| INPUT DATA |
================

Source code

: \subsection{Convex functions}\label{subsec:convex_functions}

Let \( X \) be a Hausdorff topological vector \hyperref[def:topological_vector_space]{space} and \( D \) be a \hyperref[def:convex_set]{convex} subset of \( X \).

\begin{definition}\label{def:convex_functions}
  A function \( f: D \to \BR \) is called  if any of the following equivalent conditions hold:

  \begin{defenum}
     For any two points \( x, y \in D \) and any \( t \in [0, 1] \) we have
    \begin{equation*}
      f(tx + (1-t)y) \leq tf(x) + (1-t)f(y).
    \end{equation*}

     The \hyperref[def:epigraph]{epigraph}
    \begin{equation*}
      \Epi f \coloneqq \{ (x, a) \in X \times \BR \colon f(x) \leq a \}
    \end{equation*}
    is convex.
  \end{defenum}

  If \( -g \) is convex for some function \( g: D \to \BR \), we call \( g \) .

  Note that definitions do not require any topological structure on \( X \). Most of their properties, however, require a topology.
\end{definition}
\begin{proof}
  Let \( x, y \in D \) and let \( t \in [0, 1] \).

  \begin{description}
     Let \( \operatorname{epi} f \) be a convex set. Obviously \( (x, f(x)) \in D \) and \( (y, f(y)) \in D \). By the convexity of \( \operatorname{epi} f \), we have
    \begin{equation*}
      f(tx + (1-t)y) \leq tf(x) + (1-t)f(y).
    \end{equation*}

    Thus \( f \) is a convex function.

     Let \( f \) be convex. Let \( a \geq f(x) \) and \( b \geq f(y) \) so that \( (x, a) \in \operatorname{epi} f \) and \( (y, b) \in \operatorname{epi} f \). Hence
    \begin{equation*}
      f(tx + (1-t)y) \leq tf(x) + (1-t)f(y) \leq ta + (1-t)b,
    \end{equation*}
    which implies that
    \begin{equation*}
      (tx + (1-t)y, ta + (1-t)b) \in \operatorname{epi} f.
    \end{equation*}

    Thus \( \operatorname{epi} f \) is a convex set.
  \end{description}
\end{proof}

================

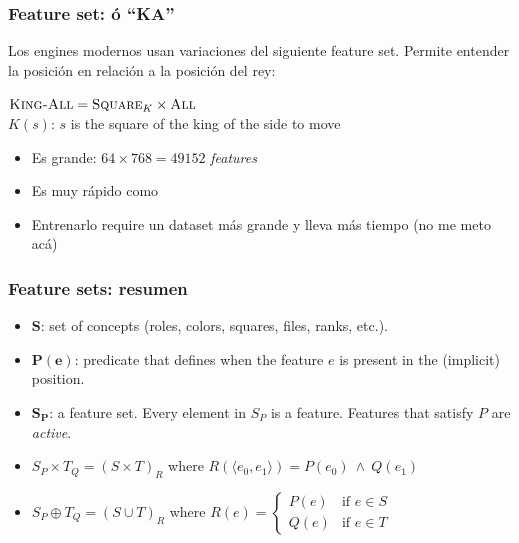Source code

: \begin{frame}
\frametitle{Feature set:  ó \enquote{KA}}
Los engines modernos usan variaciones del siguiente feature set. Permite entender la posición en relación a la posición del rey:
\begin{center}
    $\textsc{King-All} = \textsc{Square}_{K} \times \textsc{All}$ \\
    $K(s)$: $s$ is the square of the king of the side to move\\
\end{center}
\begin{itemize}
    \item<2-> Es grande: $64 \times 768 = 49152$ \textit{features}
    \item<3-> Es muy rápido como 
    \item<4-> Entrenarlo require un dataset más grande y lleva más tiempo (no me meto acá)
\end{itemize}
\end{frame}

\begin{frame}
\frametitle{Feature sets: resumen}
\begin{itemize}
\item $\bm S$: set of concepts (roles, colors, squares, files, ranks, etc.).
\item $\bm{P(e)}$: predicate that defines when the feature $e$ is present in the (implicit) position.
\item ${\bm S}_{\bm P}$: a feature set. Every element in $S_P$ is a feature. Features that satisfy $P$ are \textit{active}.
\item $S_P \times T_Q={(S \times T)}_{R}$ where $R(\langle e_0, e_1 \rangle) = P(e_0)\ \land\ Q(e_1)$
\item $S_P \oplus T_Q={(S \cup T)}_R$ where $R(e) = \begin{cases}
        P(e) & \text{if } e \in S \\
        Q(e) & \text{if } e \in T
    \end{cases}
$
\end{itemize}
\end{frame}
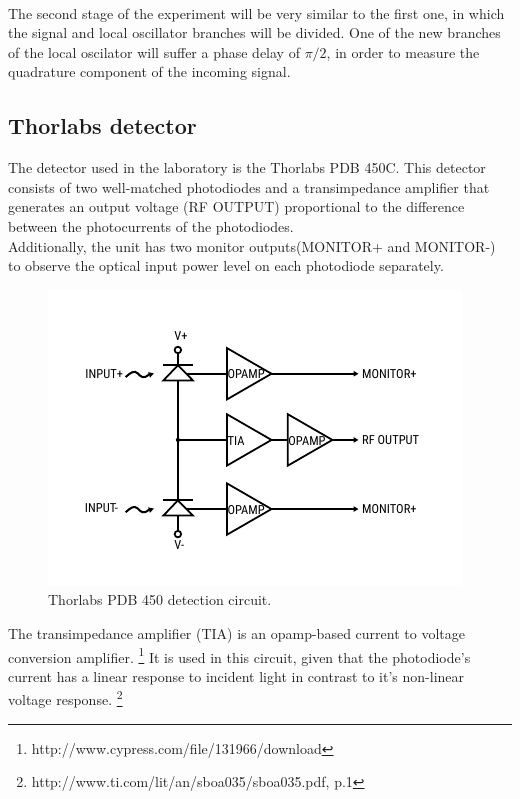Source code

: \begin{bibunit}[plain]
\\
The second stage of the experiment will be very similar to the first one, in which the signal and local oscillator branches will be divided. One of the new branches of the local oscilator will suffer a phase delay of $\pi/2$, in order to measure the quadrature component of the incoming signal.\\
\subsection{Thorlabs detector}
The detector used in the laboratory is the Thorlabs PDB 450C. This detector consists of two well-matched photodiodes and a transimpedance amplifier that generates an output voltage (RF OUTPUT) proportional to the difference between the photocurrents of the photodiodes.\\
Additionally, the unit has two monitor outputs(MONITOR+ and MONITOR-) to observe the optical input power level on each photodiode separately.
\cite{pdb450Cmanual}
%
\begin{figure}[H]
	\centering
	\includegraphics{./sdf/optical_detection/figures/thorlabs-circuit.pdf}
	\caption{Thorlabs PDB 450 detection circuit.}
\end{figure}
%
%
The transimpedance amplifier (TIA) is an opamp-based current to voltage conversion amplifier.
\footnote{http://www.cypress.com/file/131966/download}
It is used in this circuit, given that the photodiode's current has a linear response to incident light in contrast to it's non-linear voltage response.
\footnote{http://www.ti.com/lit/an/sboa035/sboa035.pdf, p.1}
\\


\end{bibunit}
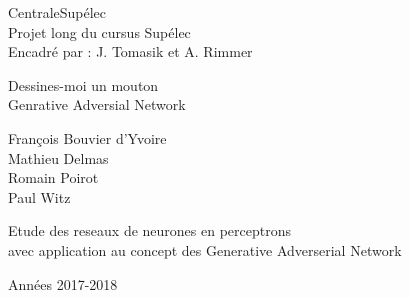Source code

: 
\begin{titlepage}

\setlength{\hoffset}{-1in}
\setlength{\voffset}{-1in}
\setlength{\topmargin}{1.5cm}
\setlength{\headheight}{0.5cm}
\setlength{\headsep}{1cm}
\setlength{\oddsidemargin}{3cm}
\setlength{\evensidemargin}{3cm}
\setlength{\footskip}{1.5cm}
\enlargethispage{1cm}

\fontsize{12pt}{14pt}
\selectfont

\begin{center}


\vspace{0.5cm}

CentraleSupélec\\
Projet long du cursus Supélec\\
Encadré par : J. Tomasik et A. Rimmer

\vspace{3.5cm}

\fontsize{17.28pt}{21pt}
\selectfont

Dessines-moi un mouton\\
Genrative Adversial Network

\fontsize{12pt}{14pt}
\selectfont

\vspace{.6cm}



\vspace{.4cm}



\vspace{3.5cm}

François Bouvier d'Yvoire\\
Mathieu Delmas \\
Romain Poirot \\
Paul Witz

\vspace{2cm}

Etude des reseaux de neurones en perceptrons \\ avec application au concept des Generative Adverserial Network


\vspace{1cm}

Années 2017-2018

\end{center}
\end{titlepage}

================

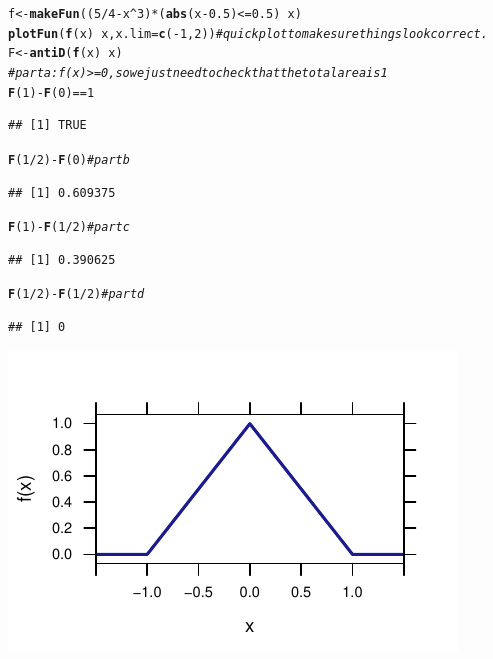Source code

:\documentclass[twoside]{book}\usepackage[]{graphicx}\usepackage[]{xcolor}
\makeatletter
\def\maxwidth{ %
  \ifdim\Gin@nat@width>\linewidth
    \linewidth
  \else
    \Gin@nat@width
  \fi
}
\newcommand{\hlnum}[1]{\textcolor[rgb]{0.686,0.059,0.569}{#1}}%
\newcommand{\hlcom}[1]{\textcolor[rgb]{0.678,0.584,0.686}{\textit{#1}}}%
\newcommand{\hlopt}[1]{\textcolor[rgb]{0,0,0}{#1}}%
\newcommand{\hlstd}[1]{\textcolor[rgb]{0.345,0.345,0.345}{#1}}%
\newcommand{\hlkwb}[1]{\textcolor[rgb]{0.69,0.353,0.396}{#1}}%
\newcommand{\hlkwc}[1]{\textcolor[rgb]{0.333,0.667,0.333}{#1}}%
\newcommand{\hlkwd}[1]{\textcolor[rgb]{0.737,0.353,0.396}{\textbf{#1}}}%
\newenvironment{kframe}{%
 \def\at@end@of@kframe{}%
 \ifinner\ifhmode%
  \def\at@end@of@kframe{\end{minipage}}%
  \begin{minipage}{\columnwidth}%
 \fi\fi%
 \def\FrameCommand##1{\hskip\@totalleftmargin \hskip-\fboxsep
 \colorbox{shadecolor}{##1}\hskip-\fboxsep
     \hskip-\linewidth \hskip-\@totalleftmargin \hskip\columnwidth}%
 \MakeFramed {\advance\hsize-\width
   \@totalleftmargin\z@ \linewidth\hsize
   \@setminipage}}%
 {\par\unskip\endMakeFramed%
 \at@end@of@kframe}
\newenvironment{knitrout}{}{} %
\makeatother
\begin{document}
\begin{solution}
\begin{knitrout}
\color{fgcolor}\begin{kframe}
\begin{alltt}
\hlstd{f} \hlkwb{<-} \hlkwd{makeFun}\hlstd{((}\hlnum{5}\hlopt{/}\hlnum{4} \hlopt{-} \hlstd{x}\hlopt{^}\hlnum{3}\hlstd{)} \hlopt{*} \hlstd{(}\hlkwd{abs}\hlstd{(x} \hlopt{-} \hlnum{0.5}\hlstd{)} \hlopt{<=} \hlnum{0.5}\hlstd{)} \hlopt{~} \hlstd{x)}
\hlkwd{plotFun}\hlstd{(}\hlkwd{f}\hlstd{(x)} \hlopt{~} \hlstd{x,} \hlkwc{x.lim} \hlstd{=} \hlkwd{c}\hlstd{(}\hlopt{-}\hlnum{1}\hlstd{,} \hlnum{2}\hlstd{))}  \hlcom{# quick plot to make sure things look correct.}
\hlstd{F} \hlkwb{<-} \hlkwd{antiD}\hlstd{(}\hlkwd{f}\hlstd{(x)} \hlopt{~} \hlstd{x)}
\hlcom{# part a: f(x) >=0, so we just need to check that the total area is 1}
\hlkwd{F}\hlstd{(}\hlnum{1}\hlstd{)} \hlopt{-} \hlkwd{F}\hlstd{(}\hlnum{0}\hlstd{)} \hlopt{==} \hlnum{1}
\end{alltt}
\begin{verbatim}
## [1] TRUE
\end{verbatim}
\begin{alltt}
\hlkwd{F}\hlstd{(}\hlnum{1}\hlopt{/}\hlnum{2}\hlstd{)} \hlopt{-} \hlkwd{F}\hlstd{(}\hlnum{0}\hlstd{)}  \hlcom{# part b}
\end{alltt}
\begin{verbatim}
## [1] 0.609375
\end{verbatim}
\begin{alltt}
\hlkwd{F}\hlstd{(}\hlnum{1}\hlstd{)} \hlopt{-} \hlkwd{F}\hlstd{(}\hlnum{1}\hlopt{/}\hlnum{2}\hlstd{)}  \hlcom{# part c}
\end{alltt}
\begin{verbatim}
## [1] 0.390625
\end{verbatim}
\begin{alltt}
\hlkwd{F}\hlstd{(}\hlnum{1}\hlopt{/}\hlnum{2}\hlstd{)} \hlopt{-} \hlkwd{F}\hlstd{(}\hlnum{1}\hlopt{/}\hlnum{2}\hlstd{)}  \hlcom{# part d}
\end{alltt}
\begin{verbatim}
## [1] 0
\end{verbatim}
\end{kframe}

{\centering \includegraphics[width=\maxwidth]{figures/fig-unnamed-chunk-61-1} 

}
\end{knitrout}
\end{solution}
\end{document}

================

| EXERCISE DIRECTIONS |
From the data, pick out every line that includes "figures".

| ANSWER FOR THIS EXERCISE |
	\includegraphics{./sdf/optical_detection/figures/thorlabs-circuit.pdf}
{\centering \includegraphics[width=\maxwidth]{figures/fig-unnamed-chunk-61-1} 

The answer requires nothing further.